Depois, nós vamos ver como isso se desenrola. O Senhor Deus tomou o homem e colocou no jardim de Éden para o cultivar e guardar. Ou seja, o homem é um agricultor; Deus colocou o homem ali para.
. . Plantar os sacerdotes estão lá no templo.
Você tem que ir lá de vez em quando oferecer um sacrifício. Mas você está aí para plantar e guardar, para cultivar apenas isso. E o Senhor Deus deu uma ordem ao homem, dizendo: "Podes comer de todas as árvores do Jardim, mas não comas da árvore do conhecimento do bem ou do conhecimento do que é bom e do que é mal, pois no dia em que fizeres, sem dúvida, morrerás.
" É muito interessante que as religiões antigas não vinculavam religião a imoralidade. Então, você tinha divindades da vida, divindades da morte, divindades do caos, divindades da criação, da construção, divindades da fertilidade, divindades que tornavam uma pessoa estéril, e assim por diante.

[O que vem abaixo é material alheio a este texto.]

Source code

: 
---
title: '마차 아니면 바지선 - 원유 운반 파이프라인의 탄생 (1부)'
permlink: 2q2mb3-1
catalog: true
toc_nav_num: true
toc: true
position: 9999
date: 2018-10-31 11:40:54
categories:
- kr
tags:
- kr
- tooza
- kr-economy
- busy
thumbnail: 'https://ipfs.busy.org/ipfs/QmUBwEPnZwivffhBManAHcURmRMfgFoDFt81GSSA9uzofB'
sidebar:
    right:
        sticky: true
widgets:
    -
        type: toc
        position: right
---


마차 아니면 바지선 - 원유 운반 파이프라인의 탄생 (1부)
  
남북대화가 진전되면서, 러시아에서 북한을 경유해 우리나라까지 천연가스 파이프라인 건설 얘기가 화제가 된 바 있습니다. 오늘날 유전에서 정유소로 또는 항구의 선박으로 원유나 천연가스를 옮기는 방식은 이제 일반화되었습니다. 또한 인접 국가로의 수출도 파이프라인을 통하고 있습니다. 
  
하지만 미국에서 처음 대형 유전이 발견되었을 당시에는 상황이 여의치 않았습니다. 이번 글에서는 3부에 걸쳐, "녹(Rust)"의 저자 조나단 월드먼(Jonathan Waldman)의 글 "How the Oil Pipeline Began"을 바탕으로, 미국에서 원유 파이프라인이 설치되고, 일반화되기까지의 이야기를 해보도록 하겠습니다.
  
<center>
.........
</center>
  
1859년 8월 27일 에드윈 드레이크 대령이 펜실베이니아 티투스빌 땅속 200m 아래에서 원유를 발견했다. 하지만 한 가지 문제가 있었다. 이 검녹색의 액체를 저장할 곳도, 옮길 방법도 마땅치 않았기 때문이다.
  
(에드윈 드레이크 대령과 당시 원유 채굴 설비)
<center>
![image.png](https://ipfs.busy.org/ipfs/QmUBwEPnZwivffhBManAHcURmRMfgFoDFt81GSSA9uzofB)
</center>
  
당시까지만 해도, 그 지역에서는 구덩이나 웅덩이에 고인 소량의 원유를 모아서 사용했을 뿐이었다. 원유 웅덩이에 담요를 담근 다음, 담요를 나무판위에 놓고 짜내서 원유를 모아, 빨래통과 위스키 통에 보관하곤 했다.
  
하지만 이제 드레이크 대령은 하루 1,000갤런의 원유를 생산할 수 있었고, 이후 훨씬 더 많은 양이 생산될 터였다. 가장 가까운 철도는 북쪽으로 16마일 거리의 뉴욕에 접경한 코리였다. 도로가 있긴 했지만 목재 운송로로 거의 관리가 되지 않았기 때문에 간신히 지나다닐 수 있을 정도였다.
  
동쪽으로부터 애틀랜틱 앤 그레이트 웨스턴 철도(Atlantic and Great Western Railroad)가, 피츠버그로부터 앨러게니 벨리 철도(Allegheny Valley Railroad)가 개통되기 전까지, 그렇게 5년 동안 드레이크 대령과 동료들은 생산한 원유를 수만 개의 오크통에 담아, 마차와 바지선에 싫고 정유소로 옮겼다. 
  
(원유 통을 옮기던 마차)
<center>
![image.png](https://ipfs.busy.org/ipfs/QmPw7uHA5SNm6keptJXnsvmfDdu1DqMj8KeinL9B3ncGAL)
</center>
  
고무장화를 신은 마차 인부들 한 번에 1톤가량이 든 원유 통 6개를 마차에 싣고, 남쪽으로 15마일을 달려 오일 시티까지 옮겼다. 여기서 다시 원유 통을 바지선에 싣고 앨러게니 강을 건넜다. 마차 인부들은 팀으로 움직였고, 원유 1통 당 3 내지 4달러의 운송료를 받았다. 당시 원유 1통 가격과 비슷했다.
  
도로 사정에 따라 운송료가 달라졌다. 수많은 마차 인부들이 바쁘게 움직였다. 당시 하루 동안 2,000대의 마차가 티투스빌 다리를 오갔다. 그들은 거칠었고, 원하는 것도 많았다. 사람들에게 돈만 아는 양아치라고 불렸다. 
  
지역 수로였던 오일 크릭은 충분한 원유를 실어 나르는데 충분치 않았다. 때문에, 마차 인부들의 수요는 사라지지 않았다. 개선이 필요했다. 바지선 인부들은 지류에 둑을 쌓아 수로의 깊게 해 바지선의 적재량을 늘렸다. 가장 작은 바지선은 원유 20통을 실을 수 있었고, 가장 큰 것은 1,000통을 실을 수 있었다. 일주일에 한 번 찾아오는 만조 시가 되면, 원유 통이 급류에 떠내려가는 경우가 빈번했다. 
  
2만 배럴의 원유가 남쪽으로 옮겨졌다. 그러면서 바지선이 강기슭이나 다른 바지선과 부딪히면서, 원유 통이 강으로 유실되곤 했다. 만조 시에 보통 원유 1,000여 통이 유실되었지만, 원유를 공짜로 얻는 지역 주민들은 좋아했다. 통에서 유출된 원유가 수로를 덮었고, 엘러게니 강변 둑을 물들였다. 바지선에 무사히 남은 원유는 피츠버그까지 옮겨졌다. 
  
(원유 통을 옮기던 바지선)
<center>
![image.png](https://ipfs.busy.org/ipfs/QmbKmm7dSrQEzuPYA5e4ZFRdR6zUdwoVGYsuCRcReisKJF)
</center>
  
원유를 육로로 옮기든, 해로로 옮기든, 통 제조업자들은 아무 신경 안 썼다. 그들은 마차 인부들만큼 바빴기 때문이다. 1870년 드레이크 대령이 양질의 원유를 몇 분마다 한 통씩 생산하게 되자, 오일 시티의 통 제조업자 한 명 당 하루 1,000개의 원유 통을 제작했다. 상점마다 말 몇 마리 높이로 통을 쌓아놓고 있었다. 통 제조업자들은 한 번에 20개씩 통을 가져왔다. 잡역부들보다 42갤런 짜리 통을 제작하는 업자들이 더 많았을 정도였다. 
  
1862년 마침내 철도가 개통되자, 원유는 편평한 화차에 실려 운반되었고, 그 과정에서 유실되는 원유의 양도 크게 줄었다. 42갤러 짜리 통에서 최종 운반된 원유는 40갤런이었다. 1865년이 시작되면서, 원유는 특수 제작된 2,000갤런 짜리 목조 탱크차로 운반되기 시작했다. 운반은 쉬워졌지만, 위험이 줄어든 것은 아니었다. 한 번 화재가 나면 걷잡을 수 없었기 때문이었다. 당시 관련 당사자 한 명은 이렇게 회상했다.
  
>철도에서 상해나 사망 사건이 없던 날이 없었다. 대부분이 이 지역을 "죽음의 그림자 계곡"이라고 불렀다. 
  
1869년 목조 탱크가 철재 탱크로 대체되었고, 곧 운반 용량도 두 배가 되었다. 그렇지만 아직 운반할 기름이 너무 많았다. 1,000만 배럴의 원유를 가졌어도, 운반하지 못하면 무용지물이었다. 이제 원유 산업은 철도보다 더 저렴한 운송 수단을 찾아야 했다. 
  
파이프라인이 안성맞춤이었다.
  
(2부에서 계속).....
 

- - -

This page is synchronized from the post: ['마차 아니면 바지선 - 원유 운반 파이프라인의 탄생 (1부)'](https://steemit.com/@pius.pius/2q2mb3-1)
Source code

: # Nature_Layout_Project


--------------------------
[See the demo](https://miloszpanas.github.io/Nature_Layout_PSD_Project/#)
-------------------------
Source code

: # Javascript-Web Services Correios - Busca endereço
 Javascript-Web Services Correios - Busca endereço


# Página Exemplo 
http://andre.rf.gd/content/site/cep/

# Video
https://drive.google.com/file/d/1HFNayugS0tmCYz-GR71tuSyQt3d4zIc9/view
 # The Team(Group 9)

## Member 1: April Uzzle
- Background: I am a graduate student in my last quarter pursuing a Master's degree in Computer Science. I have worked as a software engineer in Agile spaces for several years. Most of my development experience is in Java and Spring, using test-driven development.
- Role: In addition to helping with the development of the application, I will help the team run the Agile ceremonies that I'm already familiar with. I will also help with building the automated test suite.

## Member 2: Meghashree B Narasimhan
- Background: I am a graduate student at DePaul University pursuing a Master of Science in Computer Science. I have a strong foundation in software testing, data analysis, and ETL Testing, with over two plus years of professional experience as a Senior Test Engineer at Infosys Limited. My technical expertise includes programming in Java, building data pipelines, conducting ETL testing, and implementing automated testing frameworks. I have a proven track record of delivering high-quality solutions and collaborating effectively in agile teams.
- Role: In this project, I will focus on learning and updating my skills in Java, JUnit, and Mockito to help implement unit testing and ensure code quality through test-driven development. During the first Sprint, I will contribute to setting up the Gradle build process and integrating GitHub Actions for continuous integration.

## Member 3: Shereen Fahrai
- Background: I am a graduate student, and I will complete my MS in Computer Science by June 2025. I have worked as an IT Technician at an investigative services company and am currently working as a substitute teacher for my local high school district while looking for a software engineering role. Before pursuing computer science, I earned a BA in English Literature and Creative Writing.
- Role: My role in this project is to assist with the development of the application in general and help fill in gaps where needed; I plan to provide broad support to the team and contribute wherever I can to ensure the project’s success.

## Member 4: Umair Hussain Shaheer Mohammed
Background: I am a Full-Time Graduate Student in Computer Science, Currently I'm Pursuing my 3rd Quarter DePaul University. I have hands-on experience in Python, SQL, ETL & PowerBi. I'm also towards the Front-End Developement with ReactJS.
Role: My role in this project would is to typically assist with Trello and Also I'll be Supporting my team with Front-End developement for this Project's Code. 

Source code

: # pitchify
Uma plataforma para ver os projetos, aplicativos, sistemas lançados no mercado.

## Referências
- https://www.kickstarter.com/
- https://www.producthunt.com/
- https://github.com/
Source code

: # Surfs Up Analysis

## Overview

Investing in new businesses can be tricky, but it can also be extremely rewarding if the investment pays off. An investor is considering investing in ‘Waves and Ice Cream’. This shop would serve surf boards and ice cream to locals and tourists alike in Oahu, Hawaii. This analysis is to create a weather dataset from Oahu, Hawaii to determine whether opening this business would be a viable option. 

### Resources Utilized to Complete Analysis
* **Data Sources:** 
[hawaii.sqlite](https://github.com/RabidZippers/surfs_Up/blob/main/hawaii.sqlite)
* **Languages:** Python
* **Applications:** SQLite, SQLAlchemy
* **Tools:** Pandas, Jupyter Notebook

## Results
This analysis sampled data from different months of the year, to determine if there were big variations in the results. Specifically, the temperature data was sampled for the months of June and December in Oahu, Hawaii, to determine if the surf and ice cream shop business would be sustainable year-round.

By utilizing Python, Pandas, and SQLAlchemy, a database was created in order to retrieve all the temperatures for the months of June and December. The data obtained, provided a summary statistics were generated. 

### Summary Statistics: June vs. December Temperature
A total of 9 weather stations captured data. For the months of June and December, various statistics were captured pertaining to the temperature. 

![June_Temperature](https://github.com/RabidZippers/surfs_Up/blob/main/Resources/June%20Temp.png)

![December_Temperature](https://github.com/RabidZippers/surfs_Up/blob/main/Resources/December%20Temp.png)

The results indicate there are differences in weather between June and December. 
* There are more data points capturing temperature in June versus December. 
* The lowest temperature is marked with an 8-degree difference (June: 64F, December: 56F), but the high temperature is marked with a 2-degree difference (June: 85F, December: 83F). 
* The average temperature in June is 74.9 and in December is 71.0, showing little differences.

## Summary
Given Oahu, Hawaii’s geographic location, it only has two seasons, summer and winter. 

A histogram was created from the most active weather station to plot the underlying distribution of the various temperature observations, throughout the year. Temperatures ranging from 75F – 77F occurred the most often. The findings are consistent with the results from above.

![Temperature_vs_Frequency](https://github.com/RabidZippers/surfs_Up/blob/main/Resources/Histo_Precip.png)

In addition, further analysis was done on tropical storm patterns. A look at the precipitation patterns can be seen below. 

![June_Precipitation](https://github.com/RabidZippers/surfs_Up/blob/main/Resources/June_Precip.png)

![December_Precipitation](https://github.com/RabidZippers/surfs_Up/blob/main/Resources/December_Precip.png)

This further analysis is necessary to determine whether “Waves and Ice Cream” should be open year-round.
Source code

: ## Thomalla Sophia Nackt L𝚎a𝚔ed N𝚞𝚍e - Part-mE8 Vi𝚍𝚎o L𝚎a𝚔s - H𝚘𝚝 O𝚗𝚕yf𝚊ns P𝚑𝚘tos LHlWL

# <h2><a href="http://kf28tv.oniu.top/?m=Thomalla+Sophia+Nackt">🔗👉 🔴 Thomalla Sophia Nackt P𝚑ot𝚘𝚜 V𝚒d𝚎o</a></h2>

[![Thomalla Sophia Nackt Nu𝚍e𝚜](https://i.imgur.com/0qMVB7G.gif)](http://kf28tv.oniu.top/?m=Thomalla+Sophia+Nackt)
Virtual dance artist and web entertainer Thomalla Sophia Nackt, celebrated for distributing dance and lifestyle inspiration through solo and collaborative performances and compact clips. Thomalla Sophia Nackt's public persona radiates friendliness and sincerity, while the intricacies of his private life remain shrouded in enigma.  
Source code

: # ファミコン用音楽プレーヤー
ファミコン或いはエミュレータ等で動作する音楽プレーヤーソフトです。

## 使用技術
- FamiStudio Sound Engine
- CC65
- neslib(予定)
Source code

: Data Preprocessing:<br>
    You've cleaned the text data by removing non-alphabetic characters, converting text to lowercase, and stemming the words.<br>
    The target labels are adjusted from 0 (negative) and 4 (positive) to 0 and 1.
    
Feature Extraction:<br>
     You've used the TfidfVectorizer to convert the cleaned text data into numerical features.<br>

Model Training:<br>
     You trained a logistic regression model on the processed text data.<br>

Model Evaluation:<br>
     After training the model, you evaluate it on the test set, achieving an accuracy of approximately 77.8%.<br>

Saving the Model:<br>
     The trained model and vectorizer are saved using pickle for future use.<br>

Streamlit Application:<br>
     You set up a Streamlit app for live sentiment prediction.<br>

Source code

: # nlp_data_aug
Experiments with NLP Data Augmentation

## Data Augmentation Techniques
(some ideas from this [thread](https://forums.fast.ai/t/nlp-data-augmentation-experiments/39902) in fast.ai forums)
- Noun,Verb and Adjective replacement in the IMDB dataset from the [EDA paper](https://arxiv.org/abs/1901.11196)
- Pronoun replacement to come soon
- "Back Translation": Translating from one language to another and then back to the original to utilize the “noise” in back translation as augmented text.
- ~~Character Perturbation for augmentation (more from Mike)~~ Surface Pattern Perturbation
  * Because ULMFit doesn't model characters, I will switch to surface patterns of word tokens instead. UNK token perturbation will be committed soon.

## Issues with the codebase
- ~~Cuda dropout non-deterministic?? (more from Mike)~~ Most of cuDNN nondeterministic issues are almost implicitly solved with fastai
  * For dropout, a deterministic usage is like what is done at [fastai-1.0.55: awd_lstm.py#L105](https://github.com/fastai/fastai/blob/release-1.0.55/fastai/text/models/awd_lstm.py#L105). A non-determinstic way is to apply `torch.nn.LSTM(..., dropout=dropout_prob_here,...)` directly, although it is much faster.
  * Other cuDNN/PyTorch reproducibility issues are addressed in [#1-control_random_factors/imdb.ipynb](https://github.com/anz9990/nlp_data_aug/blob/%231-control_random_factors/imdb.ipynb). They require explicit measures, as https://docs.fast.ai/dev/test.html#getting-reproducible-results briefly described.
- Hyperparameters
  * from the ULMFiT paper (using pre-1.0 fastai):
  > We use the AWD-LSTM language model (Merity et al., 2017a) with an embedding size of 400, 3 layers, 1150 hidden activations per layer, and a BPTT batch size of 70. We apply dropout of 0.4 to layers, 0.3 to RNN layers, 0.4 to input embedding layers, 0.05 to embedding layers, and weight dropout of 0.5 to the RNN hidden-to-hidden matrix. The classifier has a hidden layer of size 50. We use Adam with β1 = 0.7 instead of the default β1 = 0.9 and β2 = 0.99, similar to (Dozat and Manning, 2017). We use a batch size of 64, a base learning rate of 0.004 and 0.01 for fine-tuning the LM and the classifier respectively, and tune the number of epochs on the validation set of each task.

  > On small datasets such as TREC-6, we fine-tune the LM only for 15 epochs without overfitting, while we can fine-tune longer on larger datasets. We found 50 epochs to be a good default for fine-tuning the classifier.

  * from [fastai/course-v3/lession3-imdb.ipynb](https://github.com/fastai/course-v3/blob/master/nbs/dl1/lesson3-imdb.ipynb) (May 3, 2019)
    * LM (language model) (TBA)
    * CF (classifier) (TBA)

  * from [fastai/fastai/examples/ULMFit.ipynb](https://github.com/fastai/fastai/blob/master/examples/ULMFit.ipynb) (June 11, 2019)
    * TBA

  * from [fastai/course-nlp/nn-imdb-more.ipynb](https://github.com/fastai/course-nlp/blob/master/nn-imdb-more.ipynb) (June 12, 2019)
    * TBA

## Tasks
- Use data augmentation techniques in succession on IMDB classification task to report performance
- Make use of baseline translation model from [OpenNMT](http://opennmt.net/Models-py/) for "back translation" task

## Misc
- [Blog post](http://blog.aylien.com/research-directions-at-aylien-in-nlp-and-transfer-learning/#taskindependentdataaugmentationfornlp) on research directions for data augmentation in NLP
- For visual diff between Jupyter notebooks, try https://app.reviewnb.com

Ou seja, essas religiões antigas tinham uma ambivalência, uma ambiguidade entre o que é bom e o que é mau.
Você tem Deus para todo gosto; isso não é uma questão moral nas religiões antigas. Isso é uma questão da vida. É mais ou menos como ter, sei lá, sua mãe que quer o bem para você, mas você tem lá aquele amigo meio malandro que vai fazer um serviço sujo que você precisa.
É basicamente isso a concepção daquelas religiões antigas e daqueles cultos cananeus. Mas aqui, os sacerdotes de Jerusalém estabelecem uma interdição. Não é mais assim; agora você precisa ter comunhão com a árvore da vida, com a fonte que irriga todo o paraíso de Deus.
Veja que coisa interessante como nós podemos acessar uma catequese que, hoje, de certo modo, é atual. Nós estamos vivendo um tempo de neopaganismo, inclusive entre os católicos. Eu fico assustado como tem católicos na internet que se valem de ocultismo, pedras, e não sei o quê, e olhos, e astrologia, e tudo mais.
Porque, de fato, é um neopaganismo que volta com aparência de um conhecimento ingênuo, um conhecimento neutro, um conhecimento que você pode usar para o bem, você pode usar para o mal. Enquanto que o Deus que se revela nas Escrituras, através de todas essas vicissitudes históricas, quer conosco a comunhão. Não se trata de ter apenas um conhecimento, mas de ter uma vida intensa de comunhão amorosa com Ele.
Vamos pedir ao Senhor que nós consigamos enxergar a necessidade de voltarmos à comunhão, à união vital que nos faz ser amigos de verdade de Deus.